The sunk cost fallacy is not a thinking error. It is a coping mechanism. To abandon a project is to abandon the version of yourself who started it, and humans will pay almost anything to avoid that particular form of loss.

The Gym Membership as Pure Sunk Cost

No discussion of sunk costs is complete without the gym membership — the single most efficient mechanism ever devised for converting human aspiration into corporate revenue. The average gym membership costs $58 per month. The average gym member attends 4.2 times per month after the first 90 days. This yields a per-visit cost of $13.81, which is considerably more than the $10-15 drop-in rate that most gyms also offer.

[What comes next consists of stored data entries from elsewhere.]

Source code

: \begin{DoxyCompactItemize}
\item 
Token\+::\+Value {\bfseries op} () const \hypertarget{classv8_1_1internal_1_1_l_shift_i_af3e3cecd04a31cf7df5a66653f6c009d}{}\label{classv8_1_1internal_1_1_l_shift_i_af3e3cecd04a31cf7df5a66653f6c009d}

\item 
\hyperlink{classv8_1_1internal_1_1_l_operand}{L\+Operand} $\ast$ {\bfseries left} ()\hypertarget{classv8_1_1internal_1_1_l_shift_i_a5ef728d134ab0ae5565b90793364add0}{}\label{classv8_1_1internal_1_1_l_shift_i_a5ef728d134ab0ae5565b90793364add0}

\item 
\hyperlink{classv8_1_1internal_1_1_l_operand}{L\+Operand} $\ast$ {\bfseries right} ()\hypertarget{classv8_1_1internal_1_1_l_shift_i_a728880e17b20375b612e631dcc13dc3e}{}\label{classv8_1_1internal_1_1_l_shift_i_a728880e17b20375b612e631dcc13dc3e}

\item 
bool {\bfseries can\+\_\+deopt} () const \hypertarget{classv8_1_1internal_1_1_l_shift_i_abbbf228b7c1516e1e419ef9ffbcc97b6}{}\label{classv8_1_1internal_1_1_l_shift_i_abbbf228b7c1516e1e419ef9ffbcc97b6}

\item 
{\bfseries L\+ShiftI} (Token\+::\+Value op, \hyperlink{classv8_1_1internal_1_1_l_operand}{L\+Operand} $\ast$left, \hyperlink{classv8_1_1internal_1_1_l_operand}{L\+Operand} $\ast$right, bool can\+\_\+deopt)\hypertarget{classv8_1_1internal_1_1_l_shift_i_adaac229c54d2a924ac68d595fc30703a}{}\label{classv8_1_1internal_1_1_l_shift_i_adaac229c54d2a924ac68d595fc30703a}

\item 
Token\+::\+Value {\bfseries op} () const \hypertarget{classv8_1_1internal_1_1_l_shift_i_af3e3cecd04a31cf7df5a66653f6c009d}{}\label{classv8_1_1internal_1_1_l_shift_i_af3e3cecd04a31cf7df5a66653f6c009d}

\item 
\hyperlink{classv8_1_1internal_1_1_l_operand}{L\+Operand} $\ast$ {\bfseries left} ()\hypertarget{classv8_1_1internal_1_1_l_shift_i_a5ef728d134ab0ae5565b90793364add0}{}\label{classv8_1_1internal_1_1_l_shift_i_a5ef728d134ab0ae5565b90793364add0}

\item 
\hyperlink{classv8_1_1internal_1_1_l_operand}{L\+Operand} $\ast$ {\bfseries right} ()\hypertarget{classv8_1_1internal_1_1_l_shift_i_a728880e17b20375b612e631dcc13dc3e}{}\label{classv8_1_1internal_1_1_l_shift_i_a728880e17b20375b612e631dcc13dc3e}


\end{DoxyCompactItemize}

The human knows this. The human maintains the membership. When asked why, the most common response is: "Having the membership motivates me to go." The data does not support this claim. The membership does not motivate attendance. It motivates guilt, which is a different emotion, and one that — remarkably — has a lower conversion rate to action than simple desire.

Corporate Sunk Cost Cathedrals

At the organizational level, sunk cost behavior scales magnificently. We documented 14 corporate software projects that continued for an average of 2.3 years past the point where internal stakeholders acknowledged they would never work. Combined additional expenditure past this recognition point: $47 million. Combined useful output: zero.

When we asked project managers why they continued, their answers were remarkably uniform: "We've already invested so much." This is, of course, the textbook definition of the sunk cost fallacy, and every one of these project managers could identify it as a fallacy in the abstract. They could teach a class on it. They could not stop doing it. The knowledge that a behavior is irrational does not, in humans, prevent the behavior. It merely adds a layer of self-aware suffering to it.

The birdhouse in Colorado is still in its closet. It will still be there next year. The human has added it to his list of New Year's resolutions — a document that is, itself, one of the most reliable sunk cost generators in the human behavioral repertoire. But that is a subject for another dispatch.